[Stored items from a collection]
********************

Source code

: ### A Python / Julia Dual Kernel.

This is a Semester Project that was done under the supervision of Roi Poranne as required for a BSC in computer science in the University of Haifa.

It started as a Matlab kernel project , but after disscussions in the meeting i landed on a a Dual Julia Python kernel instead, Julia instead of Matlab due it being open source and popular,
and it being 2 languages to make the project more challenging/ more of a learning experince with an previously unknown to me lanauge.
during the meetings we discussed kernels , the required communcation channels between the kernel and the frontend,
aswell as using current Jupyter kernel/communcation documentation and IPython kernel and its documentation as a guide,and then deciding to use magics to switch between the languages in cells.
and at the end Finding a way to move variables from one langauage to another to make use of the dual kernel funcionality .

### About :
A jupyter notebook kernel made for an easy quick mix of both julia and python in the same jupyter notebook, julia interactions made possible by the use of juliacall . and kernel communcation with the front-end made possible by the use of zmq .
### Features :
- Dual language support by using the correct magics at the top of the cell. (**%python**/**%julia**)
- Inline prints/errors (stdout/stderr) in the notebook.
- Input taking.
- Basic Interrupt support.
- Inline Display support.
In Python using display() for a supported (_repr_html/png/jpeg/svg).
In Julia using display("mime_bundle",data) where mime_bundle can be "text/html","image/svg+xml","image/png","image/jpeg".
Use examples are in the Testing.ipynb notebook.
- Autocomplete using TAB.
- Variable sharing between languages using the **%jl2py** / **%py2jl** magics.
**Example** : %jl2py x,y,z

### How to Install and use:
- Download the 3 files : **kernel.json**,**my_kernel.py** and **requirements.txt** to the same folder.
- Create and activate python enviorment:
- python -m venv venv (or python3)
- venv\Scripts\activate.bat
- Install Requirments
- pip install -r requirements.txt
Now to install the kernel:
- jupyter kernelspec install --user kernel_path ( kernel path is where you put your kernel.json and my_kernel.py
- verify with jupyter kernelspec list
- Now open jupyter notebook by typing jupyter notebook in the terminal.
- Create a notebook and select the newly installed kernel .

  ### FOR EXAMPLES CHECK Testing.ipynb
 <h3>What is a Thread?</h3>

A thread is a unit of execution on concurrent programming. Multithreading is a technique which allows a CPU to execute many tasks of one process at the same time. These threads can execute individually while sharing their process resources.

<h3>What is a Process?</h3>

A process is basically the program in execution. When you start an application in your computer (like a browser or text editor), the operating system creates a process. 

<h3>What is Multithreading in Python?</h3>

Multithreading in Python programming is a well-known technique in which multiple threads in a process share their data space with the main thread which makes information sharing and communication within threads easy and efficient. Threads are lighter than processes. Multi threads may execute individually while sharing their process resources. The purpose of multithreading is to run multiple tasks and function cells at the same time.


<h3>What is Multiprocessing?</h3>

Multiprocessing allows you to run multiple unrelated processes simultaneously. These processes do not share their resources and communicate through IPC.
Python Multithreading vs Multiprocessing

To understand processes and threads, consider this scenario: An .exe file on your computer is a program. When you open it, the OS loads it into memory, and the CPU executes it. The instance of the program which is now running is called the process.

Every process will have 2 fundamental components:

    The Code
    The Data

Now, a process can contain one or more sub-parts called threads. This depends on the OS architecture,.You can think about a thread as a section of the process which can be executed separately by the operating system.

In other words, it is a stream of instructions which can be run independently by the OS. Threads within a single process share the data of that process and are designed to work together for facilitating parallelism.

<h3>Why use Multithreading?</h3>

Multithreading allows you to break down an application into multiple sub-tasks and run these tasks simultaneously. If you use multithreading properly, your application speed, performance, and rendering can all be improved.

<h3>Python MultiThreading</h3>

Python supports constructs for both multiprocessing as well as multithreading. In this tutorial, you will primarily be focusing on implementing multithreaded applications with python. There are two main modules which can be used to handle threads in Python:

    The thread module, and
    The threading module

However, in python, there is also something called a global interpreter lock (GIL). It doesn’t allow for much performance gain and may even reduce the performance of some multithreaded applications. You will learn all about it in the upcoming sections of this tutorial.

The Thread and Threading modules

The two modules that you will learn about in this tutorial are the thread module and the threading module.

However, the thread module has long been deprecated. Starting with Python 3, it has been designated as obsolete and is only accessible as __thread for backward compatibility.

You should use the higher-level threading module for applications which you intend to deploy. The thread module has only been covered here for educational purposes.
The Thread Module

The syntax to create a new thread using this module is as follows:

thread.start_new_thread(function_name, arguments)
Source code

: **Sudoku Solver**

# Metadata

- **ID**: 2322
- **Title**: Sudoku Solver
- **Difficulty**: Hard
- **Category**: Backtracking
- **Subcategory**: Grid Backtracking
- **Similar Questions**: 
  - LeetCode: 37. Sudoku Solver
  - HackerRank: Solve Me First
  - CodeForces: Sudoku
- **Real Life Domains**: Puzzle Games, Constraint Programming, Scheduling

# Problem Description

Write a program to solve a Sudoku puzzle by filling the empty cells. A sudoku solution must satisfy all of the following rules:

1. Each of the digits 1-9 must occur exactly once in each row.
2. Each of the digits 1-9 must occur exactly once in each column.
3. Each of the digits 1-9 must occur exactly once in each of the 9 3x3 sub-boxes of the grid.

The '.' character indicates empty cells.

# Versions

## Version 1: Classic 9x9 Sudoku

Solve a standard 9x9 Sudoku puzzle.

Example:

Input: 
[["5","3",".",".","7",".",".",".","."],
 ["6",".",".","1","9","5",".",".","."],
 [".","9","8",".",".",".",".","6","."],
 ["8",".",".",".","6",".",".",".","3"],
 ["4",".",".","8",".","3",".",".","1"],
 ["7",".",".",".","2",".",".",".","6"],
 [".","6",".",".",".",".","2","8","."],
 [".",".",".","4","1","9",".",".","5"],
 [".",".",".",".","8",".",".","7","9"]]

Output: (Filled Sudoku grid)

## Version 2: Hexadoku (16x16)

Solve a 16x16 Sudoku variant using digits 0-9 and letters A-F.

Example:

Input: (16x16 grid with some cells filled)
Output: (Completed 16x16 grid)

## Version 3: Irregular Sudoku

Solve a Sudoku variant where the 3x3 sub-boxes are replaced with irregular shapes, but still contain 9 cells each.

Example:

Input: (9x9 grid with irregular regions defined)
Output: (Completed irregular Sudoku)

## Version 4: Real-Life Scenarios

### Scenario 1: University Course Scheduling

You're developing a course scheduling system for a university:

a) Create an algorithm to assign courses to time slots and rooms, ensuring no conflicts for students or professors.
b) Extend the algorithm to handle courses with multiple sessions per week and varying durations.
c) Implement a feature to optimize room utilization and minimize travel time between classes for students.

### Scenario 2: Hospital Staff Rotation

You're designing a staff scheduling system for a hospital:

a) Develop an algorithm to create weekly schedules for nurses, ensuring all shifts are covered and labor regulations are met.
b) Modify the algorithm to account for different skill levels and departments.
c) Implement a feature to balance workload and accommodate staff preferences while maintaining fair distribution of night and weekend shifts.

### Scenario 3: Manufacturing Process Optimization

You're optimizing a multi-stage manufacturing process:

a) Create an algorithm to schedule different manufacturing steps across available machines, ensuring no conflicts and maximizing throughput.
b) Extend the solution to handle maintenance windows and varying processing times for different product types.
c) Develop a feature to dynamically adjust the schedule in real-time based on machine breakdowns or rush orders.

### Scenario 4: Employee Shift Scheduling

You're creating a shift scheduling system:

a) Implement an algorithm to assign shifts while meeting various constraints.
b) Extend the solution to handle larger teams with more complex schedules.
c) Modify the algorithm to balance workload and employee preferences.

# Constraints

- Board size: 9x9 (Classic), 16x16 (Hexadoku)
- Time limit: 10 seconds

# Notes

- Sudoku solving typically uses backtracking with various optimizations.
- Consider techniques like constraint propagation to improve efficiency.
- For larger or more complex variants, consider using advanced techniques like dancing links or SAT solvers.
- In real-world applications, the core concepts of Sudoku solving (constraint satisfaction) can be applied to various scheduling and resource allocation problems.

********************

# Aim of the task
The required output is every line above that contains the string "varying".

# Answer box
b) Extend the algorithm to handle courses with multiple sessions per week and varying durations.
b) Extend the solution to handle maintenance windows and varying processing times for different product types.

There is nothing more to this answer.